# What is expected
Reproduce the listing below exactly, minus its pictures.

----------

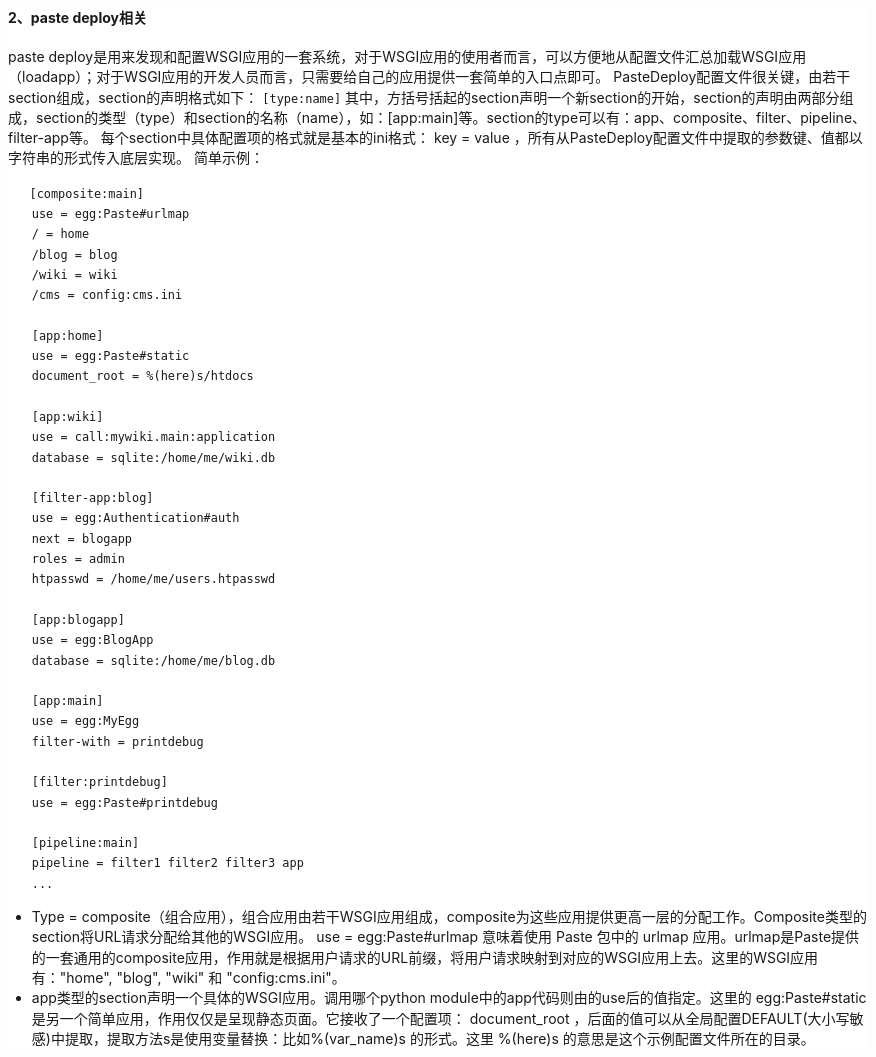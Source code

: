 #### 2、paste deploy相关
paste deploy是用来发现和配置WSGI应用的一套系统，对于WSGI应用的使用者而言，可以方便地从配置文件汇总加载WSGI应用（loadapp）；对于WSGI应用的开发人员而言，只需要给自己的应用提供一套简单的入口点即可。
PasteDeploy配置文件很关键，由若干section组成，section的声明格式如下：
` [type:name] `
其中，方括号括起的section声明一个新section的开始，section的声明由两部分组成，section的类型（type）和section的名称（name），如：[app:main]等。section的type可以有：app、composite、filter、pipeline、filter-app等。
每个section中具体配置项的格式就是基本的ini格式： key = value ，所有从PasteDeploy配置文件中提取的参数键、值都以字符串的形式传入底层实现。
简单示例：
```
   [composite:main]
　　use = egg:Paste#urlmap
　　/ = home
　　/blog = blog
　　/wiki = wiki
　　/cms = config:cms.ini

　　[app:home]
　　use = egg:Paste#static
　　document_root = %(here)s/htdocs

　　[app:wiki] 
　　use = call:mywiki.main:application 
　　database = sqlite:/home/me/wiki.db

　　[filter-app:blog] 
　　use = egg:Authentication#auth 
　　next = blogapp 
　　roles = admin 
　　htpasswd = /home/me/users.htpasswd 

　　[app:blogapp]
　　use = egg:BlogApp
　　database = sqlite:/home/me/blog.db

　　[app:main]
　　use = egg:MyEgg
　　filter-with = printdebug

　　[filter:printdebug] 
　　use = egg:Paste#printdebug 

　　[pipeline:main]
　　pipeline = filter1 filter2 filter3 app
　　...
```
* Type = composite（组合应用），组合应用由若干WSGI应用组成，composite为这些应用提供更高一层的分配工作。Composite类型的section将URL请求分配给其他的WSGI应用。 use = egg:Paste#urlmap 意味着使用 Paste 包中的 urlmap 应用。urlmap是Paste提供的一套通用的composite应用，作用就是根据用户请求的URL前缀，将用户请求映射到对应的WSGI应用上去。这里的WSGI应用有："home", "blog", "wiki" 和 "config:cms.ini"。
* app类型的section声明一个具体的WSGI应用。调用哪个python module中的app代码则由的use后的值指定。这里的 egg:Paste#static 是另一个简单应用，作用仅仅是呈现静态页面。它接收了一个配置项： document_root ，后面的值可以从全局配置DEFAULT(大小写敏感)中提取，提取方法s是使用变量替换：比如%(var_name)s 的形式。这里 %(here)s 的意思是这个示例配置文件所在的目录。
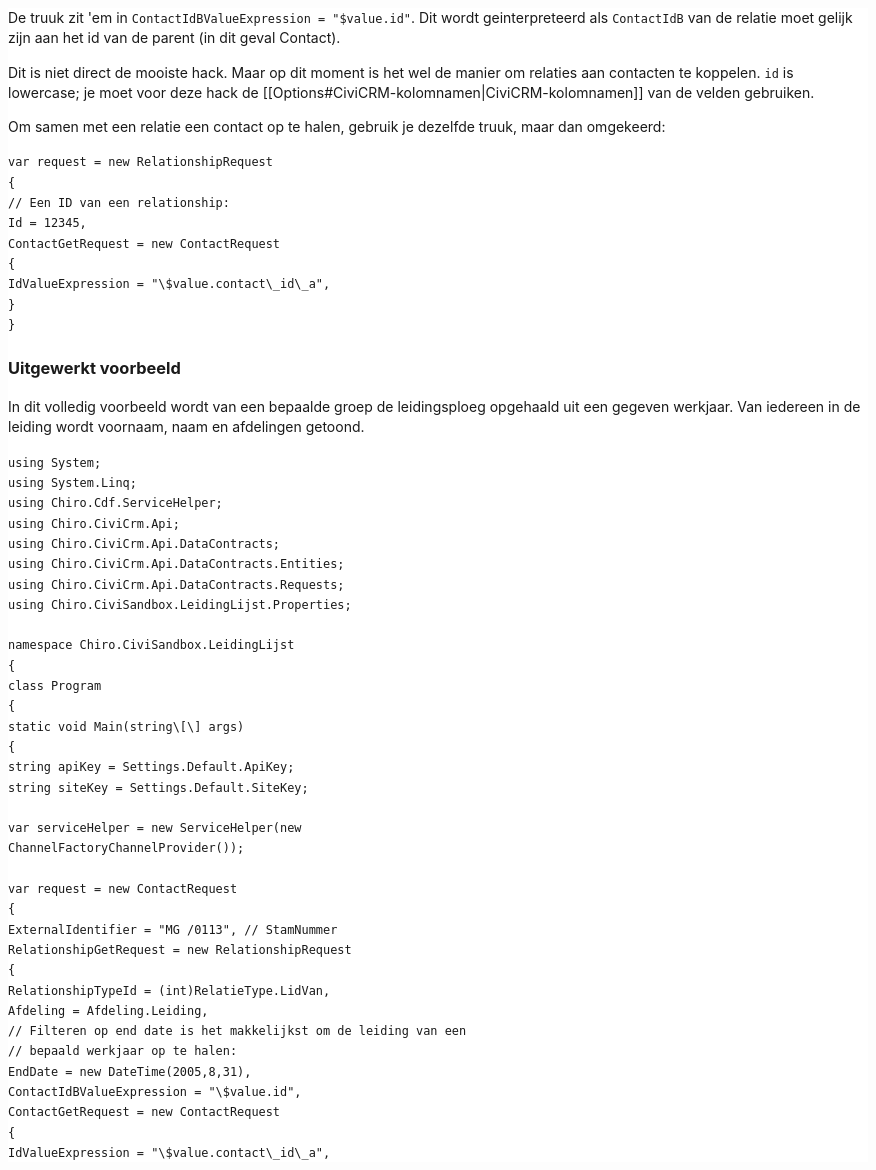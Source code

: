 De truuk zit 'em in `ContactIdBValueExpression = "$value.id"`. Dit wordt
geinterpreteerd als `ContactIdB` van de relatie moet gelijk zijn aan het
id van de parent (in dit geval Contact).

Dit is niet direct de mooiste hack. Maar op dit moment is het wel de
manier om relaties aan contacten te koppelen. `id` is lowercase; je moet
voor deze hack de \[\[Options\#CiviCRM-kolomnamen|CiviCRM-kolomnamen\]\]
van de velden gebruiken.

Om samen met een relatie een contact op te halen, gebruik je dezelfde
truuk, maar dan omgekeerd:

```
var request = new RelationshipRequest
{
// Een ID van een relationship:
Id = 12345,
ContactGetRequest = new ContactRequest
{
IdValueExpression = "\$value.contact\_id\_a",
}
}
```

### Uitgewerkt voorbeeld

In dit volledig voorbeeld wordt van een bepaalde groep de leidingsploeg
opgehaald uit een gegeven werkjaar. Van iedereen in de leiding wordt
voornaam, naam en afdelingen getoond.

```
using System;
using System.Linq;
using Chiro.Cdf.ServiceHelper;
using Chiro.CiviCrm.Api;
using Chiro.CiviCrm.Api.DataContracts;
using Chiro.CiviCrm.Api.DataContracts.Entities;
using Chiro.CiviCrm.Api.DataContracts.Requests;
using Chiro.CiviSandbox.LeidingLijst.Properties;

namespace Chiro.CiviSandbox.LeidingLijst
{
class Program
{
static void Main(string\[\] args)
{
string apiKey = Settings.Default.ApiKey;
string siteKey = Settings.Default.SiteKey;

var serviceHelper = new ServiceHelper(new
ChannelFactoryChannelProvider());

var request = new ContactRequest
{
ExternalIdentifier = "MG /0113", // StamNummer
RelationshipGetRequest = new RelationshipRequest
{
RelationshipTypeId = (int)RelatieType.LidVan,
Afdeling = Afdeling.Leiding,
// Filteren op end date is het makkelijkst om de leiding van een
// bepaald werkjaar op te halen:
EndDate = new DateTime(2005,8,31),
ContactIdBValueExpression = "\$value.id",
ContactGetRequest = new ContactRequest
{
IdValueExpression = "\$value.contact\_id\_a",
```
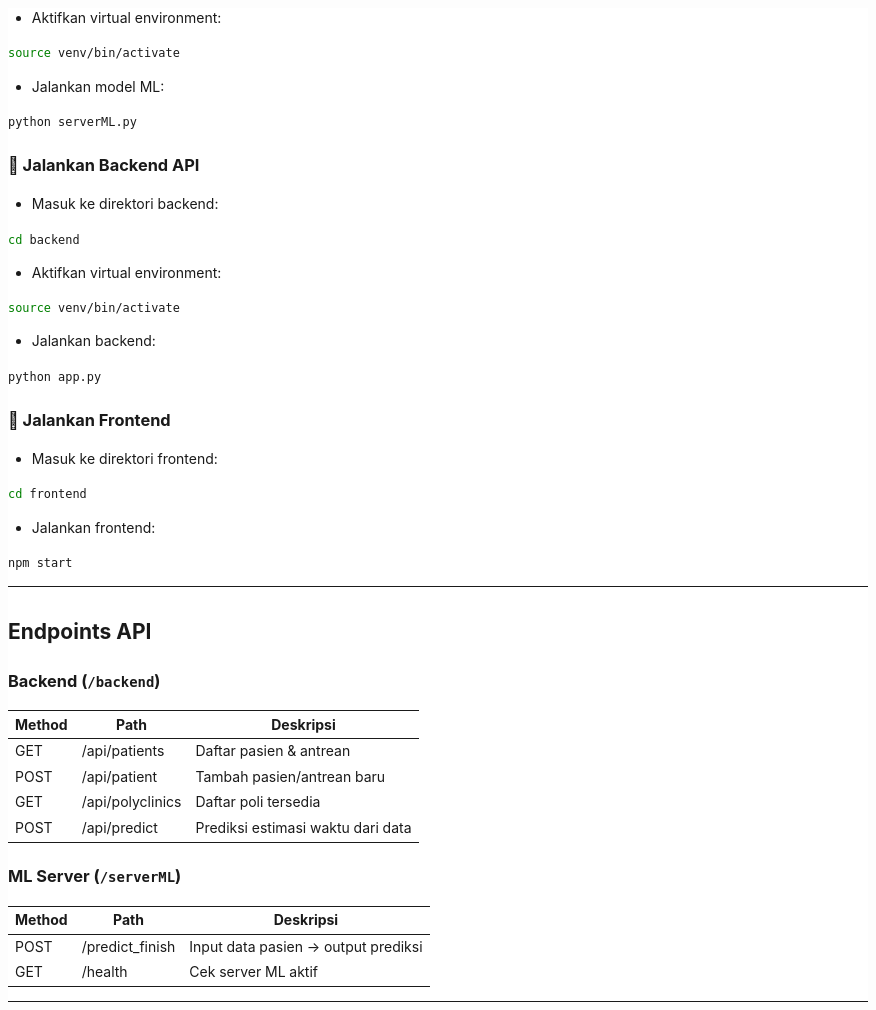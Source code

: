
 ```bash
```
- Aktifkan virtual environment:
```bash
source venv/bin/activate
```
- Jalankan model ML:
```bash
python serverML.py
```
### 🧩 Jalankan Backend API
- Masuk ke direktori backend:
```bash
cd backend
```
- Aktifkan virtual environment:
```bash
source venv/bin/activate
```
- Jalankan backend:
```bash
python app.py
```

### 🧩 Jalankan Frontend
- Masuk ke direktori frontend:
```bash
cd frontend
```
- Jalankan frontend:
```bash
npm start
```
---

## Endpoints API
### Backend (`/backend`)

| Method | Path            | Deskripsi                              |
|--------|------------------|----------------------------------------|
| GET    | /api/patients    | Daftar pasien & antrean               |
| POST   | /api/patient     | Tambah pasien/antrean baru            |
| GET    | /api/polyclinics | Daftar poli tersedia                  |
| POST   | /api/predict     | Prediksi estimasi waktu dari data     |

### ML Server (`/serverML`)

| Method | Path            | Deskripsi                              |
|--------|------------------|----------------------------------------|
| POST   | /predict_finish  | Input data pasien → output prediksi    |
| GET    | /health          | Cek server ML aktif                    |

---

----------

# Response box
Source code

: #### 2、paste deploy相关
paste deploy是用来发现和配置WSGI应用的一套系统，对于WSGI应用的使用者而言，可以方便地从配置文件汇总加载WSGI应用（loadapp）；对于WSGI应用的开发人员而言，只需要给自己的应用提供一套简单的入口点即可。
PasteDeploy配置文件很关键，由若干section组成，section的声明格式如下：
` [type:name] `
其中，方括号括起的section声明一个新section的开始，section的声明由两部分组成，section的类型（type）和section的名称（name），如：[app:main]等。section的type可以有：app、composite、filter、pipeline、filter-app等。
每个section中具体配置项的格式就是基本的ini格式： key = value ，所有从PasteDeploy配置文件中提取的参数键、值都以字符串的形式传入底层实现。
简单示例：
```
   [composite:main]
　　use = egg:Paste#urlmap
　　/ = home
　　/blog = blog
　　/wiki = wiki
　　/cms = config:cms.ini

　　[app:home]
　　use = egg:Paste#static
　　document_root = %(here)s/htdocs

　　[app:wiki] 
　　use = call:mywiki.main:application 
　　database = sqlite:/home/me/wiki.db

　　[filter-app:blog] 
　　use = egg:Authentication#auth 
　　next = blogapp 
　　roles = admin 
　　htpasswd = /home/me/users.htpasswd 

　　[app:blogapp]
　　use = egg:BlogApp
　　database = sqlite:/home/me/blog.db

　　[app:main]
　　use = egg:MyEgg
　　filter-with = printdebug

　　[filter:printdebug] 
　　use = egg:Paste#printdebug 

　　[pipeline:main]
　　pipeline = filter1 filter2 filter3 app
　　...
```
* Type = composite（组合应用），组合应用由若干WSGI应用组成，composite为这些应用提供更高一层的分配工作。Composite类型的section将URL请求分配给其他的WSGI应用。 use = egg:Paste#urlmap 意味着使用 Paste 包中的 urlmap 应用。urlmap是Paste提供的一套通用的composite应用，作用就是根据用户请求的URL前缀，将用户请求映射到对应的WSGI应用上去。这里的WSGI应用有："home", "blog", "wiki" 和 "config:cms.ini"。
* app类型的section声明一个具体的WSGI应用。调用哪个python module中的app代码则由的use后的值指定。这里的 egg:Paste#static 是另一个简单应用，作用仅仅是呈现静态页面。它接收了一个配置项： document_root ，后面的值可以从全局配置DEFAULT(大小写敏感)中提取，提取方法s是使用变量替换：比如%(var_name)s 的形式。这里 %(here)s 的意思是这个示例配置文件所在的目录。
Source code

: De truuk zit 'em in `ContactIdBValueExpression = "$value.id"`. Dit wordt
geinterpreteerd als `ContactIdB` van de relatie moet gelijk zijn aan het
id van de parent (in dit geval Contact).

Dit is niet direct de mooiste hack. Maar op dit moment is het wel de
manier om relaties aan contacten te koppelen. `id` is lowercase; je moet
voor deze hack de \[\[Options\#CiviCRM-kolomnamen|CiviCRM-kolomnamen\]\]
van de velden gebruiken.

Om samen met een relatie een contact op te halen, gebruik je dezelfde
truuk, maar dan omgekeerd:

```
var request = new RelationshipRequest
{
// Een ID van een relationship:
Id = 12345,
ContactGetRequest = new ContactRequest
{
IdValueExpression = "\$value.contact\_id\_a",
}
}
```

### Uitgewerkt voorbeeld

In dit volledig voorbeeld wordt van een bepaalde groep de leidingsploeg
opgehaald uit een gegeven werkjaar. Van iedereen in de leiding wordt
voornaam, naam en afdelingen getoond.

```
using System;
using System.Linq;
using Chiro.Cdf.ServiceHelper;
using Chiro.CiviCrm.Api;
using Chiro.CiviCrm.Api.DataContracts;
using Chiro.CiviCrm.Api.DataContracts.Entities;
using Chiro.CiviCrm.Api.DataContracts.Requests;
using Chiro.CiviSandbox.LeidingLijst.Properties;

namespace Chiro.CiviSandbox.LeidingLijst
{
class Program
{
static void Main(string\[\] args)
{
string apiKey = Settings.Default.ApiKey;
string siteKey = Settings.Default.SiteKey;

var serviceHelper = new ServiceHelper(new
ChannelFactoryChannelProvider());

var request = new ContactRequest
{
ExternalIdentifier = "MG /0113", // StamNummer
RelationshipGetRequest = new RelationshipRequest
{
RelationshipTypeId = (int)RelatieType.LidVan,
Afdeling = Afdeling.Leiding,
// Filteren op end date is het makkelijkst om de leiding van een
// bepaald werkjaar op te halen:
EndDate = new DateTime(2005,8,31),
ContactIdBValueExpression = "\$value.id",
ContactGetRequest = new ContactRequest
{
IdValueExpression = "\$value.contact\_id\_a",
```
Source code

:
 ```bash
```
- Aktifkan virtual environment:
```bash
source venv/bin/activate
```
- Jalankan model ML:
```bash
python serverML.py
```
### 🧩 Jalankan Backend API
- Masuk ke direktori backend:
```bash
cd backend
```
- Aktifkan virtual environment:
```bash
source venv/bin/activate
```
- Jalankan backend:
```bash
python app.py
```

### 🧩 Jalankan Frontend
- Masuk ke direktori frontend:
```bash
cd frontend
```
- Jalankan frontend:
```bash
npm start
```
---

## Endpoints API
### Backend (`/backend`)

| Method | Path            | Deskripsi                              |
|--------|------------------|----------------------------------------|
| GET    | /api/patients    | Daftar pasien & antrean               |
| POST   | /api/patient     | Tambah pasien/antrean baru            |
| GET    | /api/polyclinics | Daftar poli tersedia                  |
| POST   | /api/predict     | Prediksi estimasi waktu dari data     |

### ML Server (`/serverML`)

| Method | Path            | Deskripsi                              |
|--------|------------------|----------------------------------------|
| POST   | /predict_finish  | Input data pasien → output prediksi    |
| GET    | /health          | Cek server ML aktif                    |

---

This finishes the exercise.